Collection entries
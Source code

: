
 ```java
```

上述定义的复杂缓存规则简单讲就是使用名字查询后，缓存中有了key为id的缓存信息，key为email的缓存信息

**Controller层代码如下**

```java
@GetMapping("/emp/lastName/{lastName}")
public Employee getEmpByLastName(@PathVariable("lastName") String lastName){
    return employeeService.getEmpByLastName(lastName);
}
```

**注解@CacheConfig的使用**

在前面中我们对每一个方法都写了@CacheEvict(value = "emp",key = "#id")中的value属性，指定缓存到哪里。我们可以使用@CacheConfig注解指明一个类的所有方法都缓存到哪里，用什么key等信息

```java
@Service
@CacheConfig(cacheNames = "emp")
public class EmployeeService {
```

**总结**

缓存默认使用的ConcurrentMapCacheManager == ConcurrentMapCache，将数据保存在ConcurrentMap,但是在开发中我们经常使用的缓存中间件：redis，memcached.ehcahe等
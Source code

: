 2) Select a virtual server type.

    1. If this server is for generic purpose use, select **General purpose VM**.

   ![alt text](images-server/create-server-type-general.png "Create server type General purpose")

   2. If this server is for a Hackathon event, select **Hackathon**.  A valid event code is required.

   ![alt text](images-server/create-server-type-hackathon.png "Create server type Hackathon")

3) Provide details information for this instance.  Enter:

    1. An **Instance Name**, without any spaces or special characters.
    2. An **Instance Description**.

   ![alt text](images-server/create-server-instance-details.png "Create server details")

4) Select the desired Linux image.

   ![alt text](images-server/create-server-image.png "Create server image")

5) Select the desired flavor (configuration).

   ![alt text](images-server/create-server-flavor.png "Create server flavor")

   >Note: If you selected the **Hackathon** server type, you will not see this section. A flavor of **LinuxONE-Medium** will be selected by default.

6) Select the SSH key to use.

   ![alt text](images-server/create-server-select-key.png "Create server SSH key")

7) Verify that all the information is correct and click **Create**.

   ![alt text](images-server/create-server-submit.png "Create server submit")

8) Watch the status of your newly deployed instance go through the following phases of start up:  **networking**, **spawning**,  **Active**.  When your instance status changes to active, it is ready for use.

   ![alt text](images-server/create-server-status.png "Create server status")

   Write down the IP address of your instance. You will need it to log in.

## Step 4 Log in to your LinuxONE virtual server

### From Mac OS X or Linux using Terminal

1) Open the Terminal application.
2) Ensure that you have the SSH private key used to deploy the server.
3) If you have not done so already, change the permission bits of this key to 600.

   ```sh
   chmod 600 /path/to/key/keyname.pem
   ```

**What is expected**
Copy whichever lines above contain the string "your".

**Result of this exercise**
8) Watch the status of your newly deployed instance go through the following phases of start up:  **networking**, **spawning**,  **Active**.  When your instance status changes to active, it is ready for use.
   Write down the IP address of your instance. You will need it to log in.
## Step 4 Log in to your LinuxONE virtual server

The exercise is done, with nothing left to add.